American actor and producer

Drew Seltzer (born June 16, 1981) is an American actor and producer. He portrayed the recurring role of Dale Harmon in the Netflix series Mindhunter and appeared in the television series Elsbeth and FBI.

In film, he portrayed Ray in the independent drama Leaving Circadia (2014), which he also executive produced, and appeared in the Focus Features film Never Rarely Sometimes Always. In 2026, he was cast as David McConaughy in the Civil War drama Gettysburg 1863.
==Early life and education==

Seltzer grew up in Media, Pennsylvania, and attended The Shipley School in Bryn Mawr, before graduating from Penncrest High School. He developed an early interest in acting during his teens through his involvement with Hedgerow Theatre in Rose Valley, Pennsylvania, where he appeared in numerous stage productions and later became a resident actor. He continued his formal training at Rutgers University, earning a Bachelor of Fine Arts degree and studied improvisation at The Second City. During his senior year, he studied at Shakespeare’s Globe Theatre in London while Sir Mark Rylance was serving as the Globe’s artistic director.

==Career==

===Film===

Seltzer made his feature film debut in The Men Who Stare at Goats (2009). In 2014, he executive produced and starred in the independent film Leaving Circadia. The film's premiere at the New Jersey Film Festival was profiled by NJ.com. The film won Directors Choice at Indie Spirit, Best in Festival at the First Glance Film Festival, and the Verizon People's Choice award at Emerge Film Festival.

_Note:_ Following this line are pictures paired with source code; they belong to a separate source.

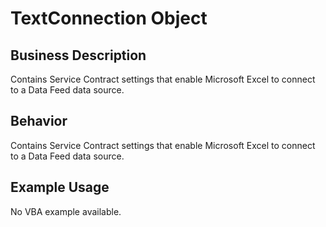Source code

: # TextConnection Object

## Business Description
Contains Service Contract settings that enable Microsoft Excel to connect to a Data Feed data source.

## Behavior
Contains Service Contract settings that enable Microsoft Excel to connect to a Data Feed data source.

## Example Usage
No VBA example available.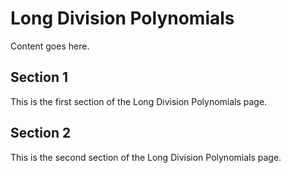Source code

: # Long Division Polynomials

Content goes here.

## Section 1

This is the first section of the Long Division Polynomials page.

## Section 2

This is the second section of the Long Division Polynomials page.

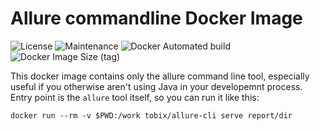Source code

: # Allure commandline Docker Image

![License](https://img.shields.io/github/license/Dosage-Bot/allure-cli)
![Maintenance](https://img.shields.io/maintenance/yes/2021)
![Docker Automated build](https://img.shields.io/docker/automated/tobix/allure-cli)
![Docker Image Size (tag)](https://img.shields.io/docker/image-size/tobix/allure-cli/latest)

This docker image contains only the allure command line tool, especially useful
if you otherwise aren't using Java in your developemnt process. Entry point is
the `allure` tool itself, so you can run it like this:

    docker run --rm -v $PWD:/work tobix/allure-cli serve report/dir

He later appeared as Rick in the drama Never Rarely Sometimes Always, directed by Eliza Hittman. The film was reviewed by publications including IndieWire, winning jury awards at the Sundance Film Festival before being distributed by Focus Features.

In 2026, Deadline Hollywood reported that Seltzer was cast as David McConaughy in the Civil War film Gettysburg 1863, alongside Stephen Lang, Jake Busey, and Bruce Boxleitner. His role was the subject of a profile by The Gettysburg Times.

===Television===

In 2019, Seltzer appeared in a recurring role as Dale Harmon in the Netflix series Mindhunter. Working under the direction of David Fincher, Seltzer portrayed the neighbor of protagonist Bill Tench across multiple episodes. Following this, he later had guest roles in the CBS police procedural FBI, and in 2025, Seltzer appeared in the CBS series Elsbeth as Patrick Palmer.

===Theater===
Seltzer has performed Off-Broadway and in regional theater. In 2004, he was a member of the original cast of The Franklin Thesis, produced by the Tony Awards nominated theater company Les Freres Corbusier. Directed by Alex Timbers, the production premiered at the New Ohio Theatre as part of The Ice Factory Festival.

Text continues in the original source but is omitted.